3. In the world of events whose job is engagement?
Is it the meeting owner, the agency, the speaker, the event manager or the software vendor who is responsible for audience engagement? Chris believes to get the highest levels of engagement we need the meeting owner to desire engagement from the outset. With the ambition to engage set by the meeting owner, the wider team can then create all three stages of engagement and to ensure the event format is aligned for engagement.
4. Can technology tell us if engagement is happening in events?
Focusing on event apps, Chris explained how event planners can measure if engagement has happened at their events, via the data collected through their event app. Take a look at the slide below and consider these questions for your next event.
5. Catch the speaker before they create their presentation
While the meeting owner sets the ambition for engagement, it’s very often down to the speakers to deliver it. But how many speakers stop to think: “what is the connection I want to make with my audience, and how will we both be changed by the engagement we achieve?” Many go straight to PowerPoint and start building slides. As the meeting organiser, you have to choose the best time to approach them to ensure they think deeply about engagement – and the best time is during their idea development phase, not after they have prepared their content and slides.

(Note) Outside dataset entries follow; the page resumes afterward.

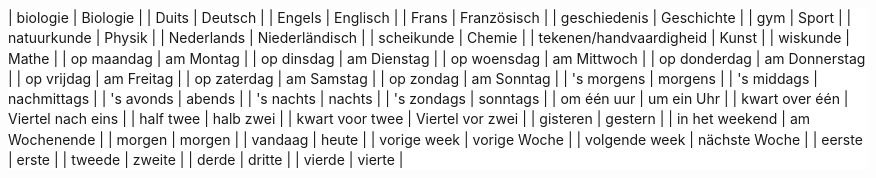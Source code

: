 | biologie                | Biologie                               |
| Duits                   | Deutsch                                |
| Engels                  | Englisch                               |
| Frans                   | Französisch                            |
| geschiedenis            | Geschichte                             |
| gym                     | Sport                                  |
| natuurkunde             | Physik                                 |
| Nederlands              | Niederländisch                         |
| scheikunde              | Chemie                                 |
| tekenen/handvaardigheid | Kunst                                  |
| wiskunde                | Mathe                                  |
| op maandag              | am Montag                              |
| op dinsdag              | am Dienstag                            |
| op woensdag             | am Mittwoch                            |
| op donderdag            | am Donnerstag                          |
| op vrijdag              | am Freitag                             |
| op zaterdag             | am Samstag                             |
| op zondag               | am Sonntag                             |
| 's morgens              | morgens                                |
| 's middags              | nachmittags                            |
| 's avonds               | abends                                 |
| 's nachts               | nachts                                 |
| 's zondags              | sonntags                               |
| om één uur              | um ein Uhr                             |
| kwart over één          | Viertel nach eins                      |
| half twee               | halb zwei                              |
| kwart voor twee         | Viertel vor zwei                       |
| gisteren                | gestern                                |
| in het weekend          | am Wochenende                          |
| morgen                  | morgen                                 |
| vandaag                 | heute                                  |
| vorige week             | vorige Woche                           |
| volgende week           | nächste Woche                          |
| eerste                  | erste                                  |
| tweede                  | zweite                                 |
| derde                   | dritte                                 |
| vierde                  | vierte                                 |
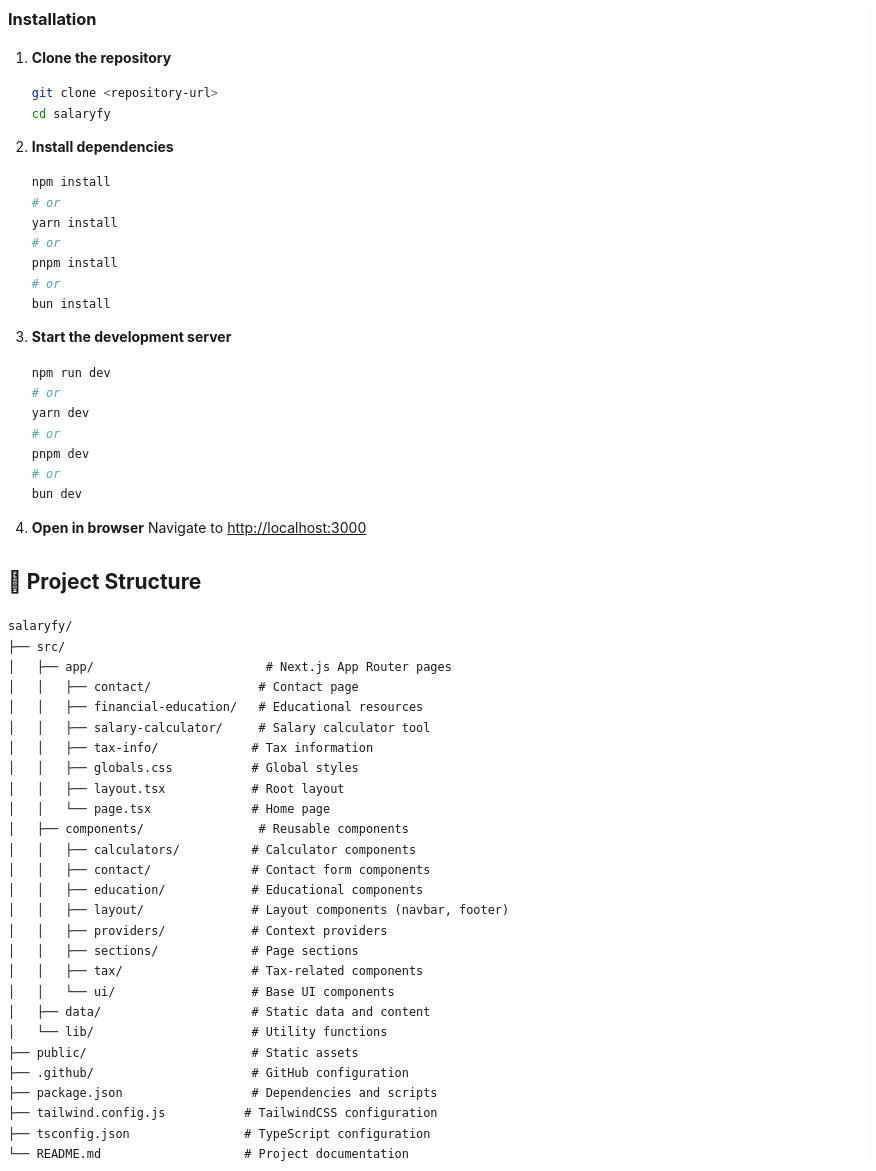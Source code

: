 ### Installation

1. **Clone the repository**
   ```bash
   git clone <repository-url>
   cd salaryfy
   ```

2. **Install dependencies**
   ```bash
   npm install
   # or
   yarn install
   # or
   pnpm install
   # or
   bun install
   ```

3. **Start the development server**
   ```bash
   npm run dev
   # or
   yarn dev
   # or
   pnpm dev
   # or
   bun dev
   ```

4. **Open in browser**
   Navigate to [http://localhost:3000](http://localhost:3000)

## 📁 Project Structure

```
salaryfy/
├── src/
│   ├── app/                        # Next.js App Router pages
│   │   ├── contact/               # Contact page
│   │   ├── financial-education/   # Educational resources
│   │   ├── salary-calculator/     # Salary calculator tool
│   │   ├── tax-info/             # Tax information
│   │   ├── globals.css           # Global styles
│   │   ├── layout.tsx            # Root layout
│   │   └── page.tsx              # Home page
│   ├── components/                # Reusable components
│   │   ├── calculators/          # Calculator components
│   │   ├── contact/              # Contact form components
│   │   ├── education/            # Educational components
│   │   ├── layout/               # Layout components (navbar, footer)
│   │   ├── providers/            # Context providers
│   │   ├── sections/             # Page sections
│   │   ├── tax/                  # Tax-related components
│   │   └── ui/                   # Base UI components
│   ├── data/                     # Static data and content
│   └── lib/                      # Utility functions
├── public/                       # Static assets
├── .github/                      # GitHub configuration
├── package.json                  # Dependencies and scripts
├── tailwind.config.js           # TailwindCSS configuration
├── tsconfig.json                # TypeScript configuration
└── README.md                    # Project documentation
```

Allow them some thinking time and then approach them and define what audience engagement you want and remind them of your event objectives, that way you can work together to ensure you realise the power of your audience. If you are using event technology, explain the benefits and why it’s being used to get your speaker onboard. Event technology, when deployed correctly, will deliver a higher level of engagement.
- To summarise, spread your message widely, focus on those that want to engage and create events to gather likeminded individuals.
- Create memorable experiences through events that have been designed to enable engagement from the outset.
- Catch your speaker before they prepare their presentation and share your desire for maximum engagement.
- Don’t forget to nurture the relationships you have built after the event and continue the cycle of engagement.